WORK ORDER:
Transcribe the data in full, keeping each line exactly as it appears.

DATA RECORDS:
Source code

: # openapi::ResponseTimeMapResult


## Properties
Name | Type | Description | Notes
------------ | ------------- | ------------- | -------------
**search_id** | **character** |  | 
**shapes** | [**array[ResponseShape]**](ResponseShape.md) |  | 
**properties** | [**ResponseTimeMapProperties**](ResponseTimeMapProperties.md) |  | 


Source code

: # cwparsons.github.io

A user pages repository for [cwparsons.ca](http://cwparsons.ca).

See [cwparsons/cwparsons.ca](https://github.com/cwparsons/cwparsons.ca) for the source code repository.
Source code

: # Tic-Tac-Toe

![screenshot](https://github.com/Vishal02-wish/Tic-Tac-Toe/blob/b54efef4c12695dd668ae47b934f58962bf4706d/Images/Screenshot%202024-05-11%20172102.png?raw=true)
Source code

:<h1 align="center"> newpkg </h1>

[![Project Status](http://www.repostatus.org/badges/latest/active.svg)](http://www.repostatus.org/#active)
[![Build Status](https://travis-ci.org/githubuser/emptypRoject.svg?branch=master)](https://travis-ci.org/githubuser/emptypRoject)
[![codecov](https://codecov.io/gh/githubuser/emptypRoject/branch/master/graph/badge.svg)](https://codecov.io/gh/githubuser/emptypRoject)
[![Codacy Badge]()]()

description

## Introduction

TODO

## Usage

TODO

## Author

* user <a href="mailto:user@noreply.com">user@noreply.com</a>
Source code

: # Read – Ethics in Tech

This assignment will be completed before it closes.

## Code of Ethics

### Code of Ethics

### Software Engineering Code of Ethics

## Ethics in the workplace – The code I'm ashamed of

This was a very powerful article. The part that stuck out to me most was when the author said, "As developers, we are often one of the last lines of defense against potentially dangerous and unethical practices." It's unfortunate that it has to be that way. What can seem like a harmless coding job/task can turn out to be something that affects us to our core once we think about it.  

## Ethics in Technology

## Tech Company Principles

ANSWER TO THE PROBLEM:
Source code

: # openapi::ResponseTimeMapResult


## Properties
Name | Type | Description | Notes
------------ | ------------- | ------------- | -------------
**search_id** | **character** |  | 
**shapes** | [**array[ResponseShape]**](ResponseShape.md) |  | 
**properties** | [**ResponseTimeMapProperties**](ResponseTimeMapProperties.md) |  | 


Source code

: # cwparsons.github.io

A user pages repository for [cwparsons.ca](http://cwparsons.ca).

See [cwparsons/cwparsons.ca](https://github.com/cwparsons/cwparsons.ca) for the source code repository.
Source code

: # Tic-Tac-Toe

![screenshot](https://github.com/Vishal02-wish/Tic-Tac-Toe/blob/b54efef4c12695dd668ae47b934f58962bf4706d/Images/Screenshot%202024-05-11%20172102.png?raw=true)
Source code

:<h1 align="center"> newpkg </h1>

[![Project Status](http://www.repostatus.org/badges/latest/active.svg)](http://www.repostatus.org/#active)
[![Build Status](https://travis-ci.org/githubuser/emptypRoject.svg?branch=master)](https://travis-ci.org/githubuser/emptypRoject)
[![codecov](https://codecov.io/gh/githubuser/emptypRoject/branch/master/graph/badge.svg)](https://codecov.io/gh/githubuser/emptypRoject)
[![Codacy Badge]()]()

description

## Introduction

TODO

## Usage

TODO

## Author

* user <a href="mailto:user@noreply.com">user@noreply.com</a>
Source code

: # Read – Ethics in Tech

This assignment will be completed before it closes.

## Code of Ethics

### Code of Ethics

### Software Engineering Code of Ethics

## Ethics in the workplace – The code I'm ashamed of

This was a very powerful article. The part that stuck out to me most was when the author said, "As developers, we are often one of the last lines of defense against potentially dangerous and unethical practices." It's unfortunate that it has to be that way. What can seem like a harmless coding job/task can turn out to be something that affects us to our core once we think about it.  

## Ethics in Technology

## Tech Company Principles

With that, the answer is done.